[Information shown Boundary: Start]

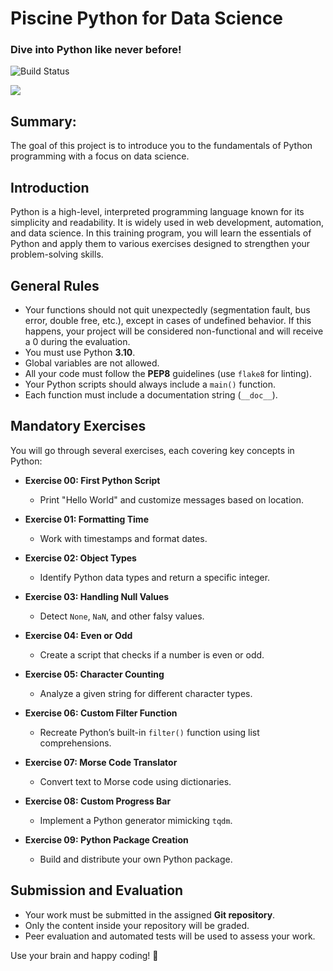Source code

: 
# Piscine Python for Data Science
### Dive into Python like never before!

![Build Status](https://img.shields.io/badge/build-passing-success?style=flat&logo=appveyor)

![](https://img.shields.io/badge/note-100%2F100-success?style=flat&logo=appveyor)

## Summary:  
The goal of this project is to introduce you to the fundamentals of Python programming with a focus on data science.

## Introduction  

Python is a high-level, interpreted programming language known for its simplicity and readability. It is widely used in web development, automation, and data science. In this training program, you will learn the essentials of Python and apply them to various exercises designed to strengthen your problem-solving skills.

## General Rules  

- Your functions should not quit unexpectedly (segmentation fault, bus error, double free, etc.), except in cases of undefined behavior. If this happens, your project will be considered non-functional and will receive a 0 during the evaluation.  
- You must use Python **3.10**.  
- Global variables are not allowed.  
- All your code must follow the **PEP8** guidelines (use `flake8` for linting).  
- Your Python scripts should always include a `main()` function.  
- Each function must include a documentation string (`__doc__`).  

## Mandatory Exercises  

You will go through several exercises, each covering key concepts in Python:  

- **Exercise 00: First Python Script**  
  - Print "Hello World" and customize messages based on location.  

- **Exercise 01: Formatting Time**  
  - Work with timestamps and format dates.  

- **Exercise 02: Object Types**  
  - Identify Python data types and return a specific integer.  

- **Exercise 03: Handling Null Values**  
  - Detect `None`, `NaN`, and other falsy values.  

- **Exercise 04: Even or Odd**  
  - Create a script that checks if a number is even or odd.  

- **Exercise 05: Character Counting**  
  - Analyze a given string for different character types.  

- **Exercise 06: Custom Filter Function**  
  - Recreate Python’s built-in `filter()` function using list comprehensions.  

- **Exercise 07: Morse Code Translator**  
  - Convert text to Morse code using dictionaries.  

- **Exercise 08: Custom Progress Bar**  
  - Implement a Python generator mimicking `tqdm`.  

- **Exercise 09: Python Package Creation**  
  - Build and distribute your own Python package.  

## Submission and Evaluation  

- Your work must be submitted in the assigned **Git repository**.  
- Only the content inside your repository will be graded.  
- Peer evaluation and automated tests will be used to assess your work.

Use your brain and happy coding! 🚀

[Information shown Boundary: End]

Exercise instructions:
Output the lines above exactly, but only those between the line holding "- All your code" and the line holding "You will go", inclusive.

Response to the exercise:
- All your code must follow the **PEP8** guidelines (use `flake8` for linting).  
- Your Python scripts should always include a `main()` function.  
- Each function must include a documentation string (`__doc__`).  

## Mandatory Exercises  

You will go through several exercises, each covering key concepts in Python:  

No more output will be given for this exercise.